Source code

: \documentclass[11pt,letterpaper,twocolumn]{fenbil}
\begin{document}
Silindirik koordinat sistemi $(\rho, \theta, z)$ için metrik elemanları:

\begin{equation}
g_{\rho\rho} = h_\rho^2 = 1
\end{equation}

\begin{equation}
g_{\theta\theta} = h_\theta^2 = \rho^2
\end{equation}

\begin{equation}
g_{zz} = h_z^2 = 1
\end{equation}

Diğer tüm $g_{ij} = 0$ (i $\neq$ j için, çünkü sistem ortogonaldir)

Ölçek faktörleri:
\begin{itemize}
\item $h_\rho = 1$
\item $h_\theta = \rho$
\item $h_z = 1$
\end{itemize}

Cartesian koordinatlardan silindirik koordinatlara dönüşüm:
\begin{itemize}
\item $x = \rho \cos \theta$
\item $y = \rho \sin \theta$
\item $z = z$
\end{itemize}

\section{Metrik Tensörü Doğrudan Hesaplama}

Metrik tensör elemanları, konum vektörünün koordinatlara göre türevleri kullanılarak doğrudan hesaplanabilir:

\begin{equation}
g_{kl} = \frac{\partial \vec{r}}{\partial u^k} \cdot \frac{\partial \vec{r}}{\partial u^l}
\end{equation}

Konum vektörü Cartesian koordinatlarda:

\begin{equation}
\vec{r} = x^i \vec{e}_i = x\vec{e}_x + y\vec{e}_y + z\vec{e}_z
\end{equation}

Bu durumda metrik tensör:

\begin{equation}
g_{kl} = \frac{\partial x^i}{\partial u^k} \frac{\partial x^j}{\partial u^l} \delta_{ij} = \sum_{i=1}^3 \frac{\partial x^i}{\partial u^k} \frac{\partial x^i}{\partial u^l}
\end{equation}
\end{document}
■ ■ ■ ■ ■ ■ ■
Work to complete ▸ Each record needs to be copied out again, letter for letter.

Exercise response ▸
Source code

: \documentclass[11pt,letterpaper,twocolumn]{fenbil}
\begin{document}
Silindirik koordinat sistemi $(\rho, \theta, z)$ için metrik elemanları:

\begin{equation}
g_{\rho\rho} = h_\rho^2 = 1
\end{equation}

\begin{equation}
g_{\theta\theta} = h_\theta^2 = \rho^2
\end{equation}

\begin{equation}
g_{zz} = h_z^2 = 1
\end{equation}

Diğer tüm $g_{ij} = 0$ (i $\neq$ j için, çünkü sistem ortogonaldir)

Ölçek faktörleri:
\begin{itemize}
\item $h_\rho = 1$
\item $h_\theta = \rho$
\item $h_z = 1$
\end{itemize}

Cartesian koordinatlardan silindirik koordinatlara dönüşüm:
\begin{itemize}
\item $x = \rho \cos \theta$
\item $y = \rho \sin \theta$
\item $z = z$
\end{itemize}

\section{Metrik Tensörü Doğrudan Hesaplama}

Metrik tensör elemanları, konum vektörünün koordinatlara göre türevleri kullanılarak doğrudan hesaplanabilir:

\begin{equation}
g_{kl} = \frac{\partial \vec{r}}{\partial u^k} \cdot \frac{\partial \vec{r}}{\partial u^l}
\end{equation}

Konum vektörü Cartesian koordinatlarda:

\begin{equation}
\vec{r} = x^i \vec{e}_i = x\vec{e}_x + y\vec{e}_y + z\vec{e}_z
\end{equation}

Bu durumda metrik tensör:

\begin{equation}
g_{kl} = \frac{\partial x^i}{\partial u^k} \frac{\partial x^j}{\partial u^l} \delta_{ij} = \sum_{i=1}^3 \frac{\partial x^i}{\partial u^k} \frac{\partial x^i}{\partial u^l}
\end{equation}
\end{document}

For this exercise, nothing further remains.